In 1898 the United States acquired Puerto Rico, a Caribbean island 1,000 miles southeast of Miami, after victory in the Spanish-Cuban-American War. After an initial military occupation, the United States granted Puerto Rico limited local autonomy. In 1917, the U.S. responded to local pressure for independence by declaring Puerto Ricans citizens of the United States—a “gift” that many Puerto Ricans resented. Large, corporate-financed sugar plantations transformed Puerto Rico’s agricultural economy and displaced thousands of subsistence farmers from their own land, forcing them into the rural wage labor force. These dramatic changes in the rural economy in the years before World War I pushed unemployment levels in Puerto Rico to crisis proportions. At the same time, American entry into the war created labor shortages in many industries on the mainland. This Labor Department bulletin from May 1918 set out plans for bringing more than 10,000 Puerto Rican laborers to the U.S. to work on war-related projects.
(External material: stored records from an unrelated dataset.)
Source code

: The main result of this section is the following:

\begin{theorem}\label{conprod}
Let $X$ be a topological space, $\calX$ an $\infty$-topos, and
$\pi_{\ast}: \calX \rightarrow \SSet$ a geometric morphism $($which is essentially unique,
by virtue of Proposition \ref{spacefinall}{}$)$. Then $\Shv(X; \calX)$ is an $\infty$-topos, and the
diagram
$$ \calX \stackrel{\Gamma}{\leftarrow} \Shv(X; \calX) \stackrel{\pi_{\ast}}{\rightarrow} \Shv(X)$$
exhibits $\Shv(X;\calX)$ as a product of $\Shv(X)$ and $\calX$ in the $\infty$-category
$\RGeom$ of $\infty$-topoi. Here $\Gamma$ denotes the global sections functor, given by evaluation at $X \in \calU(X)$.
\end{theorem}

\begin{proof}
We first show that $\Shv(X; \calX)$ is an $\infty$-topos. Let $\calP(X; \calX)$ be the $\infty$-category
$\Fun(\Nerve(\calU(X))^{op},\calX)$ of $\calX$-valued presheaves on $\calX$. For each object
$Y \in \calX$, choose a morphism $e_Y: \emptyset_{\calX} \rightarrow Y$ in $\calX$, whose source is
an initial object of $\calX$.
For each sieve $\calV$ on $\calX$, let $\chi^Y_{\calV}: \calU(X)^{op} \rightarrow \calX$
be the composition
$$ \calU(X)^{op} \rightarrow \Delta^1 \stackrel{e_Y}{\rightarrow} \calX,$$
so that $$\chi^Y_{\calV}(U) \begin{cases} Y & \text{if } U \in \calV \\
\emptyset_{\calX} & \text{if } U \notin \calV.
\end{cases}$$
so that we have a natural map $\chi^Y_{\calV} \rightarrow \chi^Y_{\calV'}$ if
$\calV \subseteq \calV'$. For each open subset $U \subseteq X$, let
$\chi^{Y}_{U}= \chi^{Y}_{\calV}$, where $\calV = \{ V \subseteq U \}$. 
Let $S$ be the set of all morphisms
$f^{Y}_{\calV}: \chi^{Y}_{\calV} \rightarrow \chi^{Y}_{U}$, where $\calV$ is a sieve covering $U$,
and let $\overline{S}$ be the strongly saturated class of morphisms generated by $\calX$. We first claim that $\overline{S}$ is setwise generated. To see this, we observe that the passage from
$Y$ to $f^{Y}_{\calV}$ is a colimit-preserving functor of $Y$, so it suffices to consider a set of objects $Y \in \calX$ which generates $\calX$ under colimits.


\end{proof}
Government Work for 10,000 Already Arranged and First Arrivals Will Land Within Month. 75,000 Islanders Now Available.
As one of its means of augmenting the common-labor supply, the Department of Labor, through the United States Employment Service, will shortly begin bringing Porto Rican laborers to continental United States. Within a month the first arrivals will be engaged in construction work on Government contracts, and the Employment Service already has arranged for the employment of more than 10,000 islanders on war work at Norfolk, Newport News, and Baltimore and vicinity. Approximately 75,000 Porto Rican laborers already are available for work in the mainland.
The Porto Rican laborers will receive 35 cents an hour, with time and a half for overtime work. They will be fed by the Government commissary, each man paying 25 cents a meal. Housing will be furnished to these men without cost, and a representative of the Department of Labor now is in the cities in which they will be employed arranging housing accommodations in advance of their arrival.
Army Transports Used
The transfer of this labor, which brings American common labor into the continent, has been heldup for some months through lack of shipping accommodations. The War Department, however, has just agreed to bring over the islanders on the home trips of transports carrying supplies to the mobilization base at San Juan. The possibilities of Porto Rico as a source of common-labor supply were investigated last October by the department through F.C. Roberts, a special representative, who went to the island.
His estimate of 75,000 available men was subsequently confirmed by Santiago Iglesias, member of the Porto Rico Senate and President of the Free Federation of Labor for Porto Rico, which is affiliated with the American Federation of Labor.